Face à la recrudescence de cas d’accidents de circulation routière sur l’ensemble du territoire d’Aru en Ituri Adjio Andama Jacques, un acteur social monte au créneau et plaide pour une action ferme et coordonnée des services habilités afin de mettre fin à la circulation des motos depiecées dans cette partie de la République Démocratique du Congo, partageant les frontières avec la République Ougandaise et Sud-Soudanaise.
Dans sa sortie médiatique dont Aruinfos.com a pris part, ce dernier souhaite voir une collaboration étroite entre les services de Transport et Voie de Communication (TRANSVCOM), de la Police de Circulation Routière (PCR) et d’autres services compétents pour traquer les conducteurs de motos ayant volontairement modifié leurs engins, au mépris des normes de sécurité routière.
« Plusieurs motards circulent avec des motos gravement défectueuses après avoir retiré des équipements indispensables à la sécurité. Ils enlèvent le tableau de bord, les clignotants, les deux rétroviseurs, le feu rouge arrière, le phare (headlight) de leurs motos, et aussi il y a d’autres qui modifient le bruit de la moto en enlevant le tuyau d’échappement », regrette-t-il.
Adjio Andama Jacques déplore que ces pratiques deviennent aujourd’hui « une monnaie courante dans la commune rurale d’Aru, des grandes agglomérations comme Ariwara et Ingbokolo, mais aussi d’autres centres et villages, exposant aussi bien les conducteurs des engins roulants que des piétons à de graves dangers ».
Pour lui, ces modifications anarchiques constituent l’une des causes majeures des accidents de circulation routière enregistrés ces derniers temps dans le territoire d’Aru.
Il en appelle ainsi à l’implication directe des autorités locales.

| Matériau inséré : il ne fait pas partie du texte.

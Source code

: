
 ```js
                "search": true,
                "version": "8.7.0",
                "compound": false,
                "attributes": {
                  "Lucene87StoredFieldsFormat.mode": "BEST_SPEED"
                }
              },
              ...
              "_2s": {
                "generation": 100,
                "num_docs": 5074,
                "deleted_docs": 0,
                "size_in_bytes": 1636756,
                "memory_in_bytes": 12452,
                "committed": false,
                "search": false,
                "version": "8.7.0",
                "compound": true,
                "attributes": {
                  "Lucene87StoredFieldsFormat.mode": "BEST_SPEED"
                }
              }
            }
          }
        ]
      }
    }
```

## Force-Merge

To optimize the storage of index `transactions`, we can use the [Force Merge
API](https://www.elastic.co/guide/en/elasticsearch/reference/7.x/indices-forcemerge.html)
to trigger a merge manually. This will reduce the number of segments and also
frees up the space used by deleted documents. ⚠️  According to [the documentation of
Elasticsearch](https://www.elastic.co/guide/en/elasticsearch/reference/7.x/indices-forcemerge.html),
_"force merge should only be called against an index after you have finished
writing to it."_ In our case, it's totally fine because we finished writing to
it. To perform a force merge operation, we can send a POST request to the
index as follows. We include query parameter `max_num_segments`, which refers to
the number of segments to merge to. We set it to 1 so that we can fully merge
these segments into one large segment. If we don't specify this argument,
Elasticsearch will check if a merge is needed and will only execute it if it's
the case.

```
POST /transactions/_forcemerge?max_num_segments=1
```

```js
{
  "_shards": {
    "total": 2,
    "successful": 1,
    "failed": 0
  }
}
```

« Le bourgmestre de la commune rurale d’Aru, ensemble avec le TRANSCOM, la PCR et d’autres sont appelés à prendre cette suggestion au sérieux », insiste-t-il, estimant qu’une « réponse ferme permettrait de restaurer l’ordre et la sécurité sur les axes routiers ».
Par ailleurs, M. Adjio interpelle également les responsables des associations de taxi-motos.
« Nous demandons aux chefs des associations de taxi-motos d’Aru, d’Ariwara et d’Igbokolo à sensibiliser leurs membres afin de se conformer strictement aux normes en vigueur », ajoute-t-il à Aruinfos.com, soulignant que « la sensibilisation doit accompagner les contrôles ».
Alors que la circulation devient de plus en plus dense sur l’ensemble du territoire d’Aru après réhabilitation de plusieurs axes routiers, cet appel relance le débat sur la responsabilité collective dans la prévention des accidents et la nécessité d’un contrôle rigoureux des engins motorisés pour protéger des vies humaines.